David Clinton

Personal information
- Full name: David Clinton
- Nickname: "Dynamite"
- Born: January 2, 1960 (age 65) Sun Valley, California, U.S.
- Height: 1.62 m (5 ft 4 in) (1975)
- Weight: 61.2 kg (135 lb) (1975–79)

Team information
- Current team: Retired
- Discipline: Bicycle Motocross (BMX)
- Role: Racer
- Rider type: Off Road

Amateur teams
- 1972–1973: Pedalers West
- 1973–1974: Rick's Bike Shop
- 1974: Kawasaki Motors
- 1974: Dirtmaster
- 1974–1976: Kawasaki Motors
- 1976–1977: Jimmy Weinart

Professional teams
- 1977: Jimmy Weinart
- 1977: D.G. Performance Specialist
- 1978: Shimano/Diamondback
- 1979: Redline Engineering
- 1979: D.G. Performance Specialist
- 1979: Shimano Sales Corporation
- 1979–1982: Diamondback

= David Clinton =

American bicycle motocross rider (born 1960)
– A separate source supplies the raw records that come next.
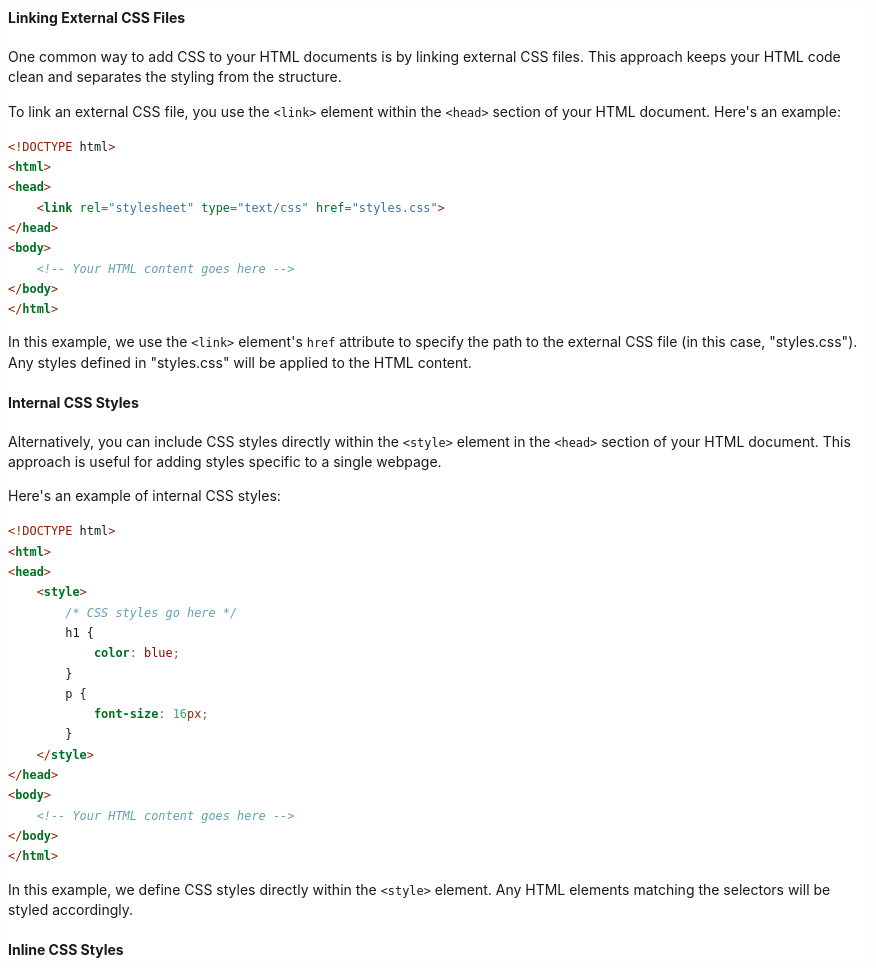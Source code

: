 #### Linking External CSS Files

One common way to add CSS to your HTML documents is by linking external CSS files. This approach keeps your HTML code clean and separates the styling from the structure.

To link an external CSS file, you use the `<link>` element within the `<head>` section of your HTML document. Here's an example:

```html
<!DOCTYPE html>
<html>
<head>
    <link rel="stylesheet" type="text/css" href="styles.css">
</head>
<body>
    <!-- Your HTML content goes here -->
</body>
</html>
```

In this example, we use the `<link>` element's `href` attribute to specify the path to the external CSS file (in this case, "styles.css"). Any styles defined in "styles.css" will be applied to the HTML content.

#### Internal CSS Styles

Alternatively, you can include CSS styles directly within the `<style>` element in the `<head>` section of your HTML document. This approach is useful for adding styles specific to a single webpage.

Here's an example of internal CSS styles:

```html
<!DOCTYPE html>
<html>
<head>
    <style>
        /* CSS styles go here */
        h1 {
            color: blue;
        }
        p {
            font-size: 16px;
        }
    </style>
</head>
<body>
    <!-- Your HTML content goes here -->
</body>
</html>
```

In this example, we define CSS styles directly within the `<style>` element. Any HTML elements matching the selectors will be styled accordingly.

#### Inline CSS Styles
David Clinton (born January 2, 1960, in Sun Valley, California) is an "Old School" former professional Bicycle Motocross (BMX) racer whose prime competitive years were from 1973 to 1979. Nicknamed "Dynamite" early in his career David Clinton could be truthfully said to be the sport's first true superstar. He was the first racer to win an official National No.1 plate of any kind when the first BMX sanctioning body, the National Bicycle Association (NBA), introduced the title in 1975. During the previous year he won the junior class division of a series of what could be called proto Nationals, a part of the first major BMX series, when he took first place in the Junior class at the Yamaha Bicycle Gold Cup which decided the California State Champion. Clinton along with Scot Breithaupt and John "Snaggletooth" Palfryman participated in the first true National sanctioned by the NBA in Phoenix, Arizona, in 1975 and became the first official pro in BMX in 1977 (although Thom Lund could be considered the first BMXer to race for money. He raced for a share of the US$200 purse and won the Scot Breithaupt sponsored Saddleback Park race in Irvine, California, in 1975).

==Racing career==

Note: In the early days of professional racing, 1977 and prior, many tracks offered small purse prize money to the older racers of an event, even before the official sanctioning bodies offered prize money in formal divisions themselves. Hence some early "professionals" like Stu Thomsen turning "pro" in 1975 at 16 years old where racing for small amounts of money at track events when offered even before the NBA, regarded as the first true national BMX sanctioning body, had a professional division. For the sake of consistency and standardization noted professional first are for the first pro races for prize money offered by official BMX sanctioning bodies and not independent track events. Professional first are also on the national level unless otherwise indicated.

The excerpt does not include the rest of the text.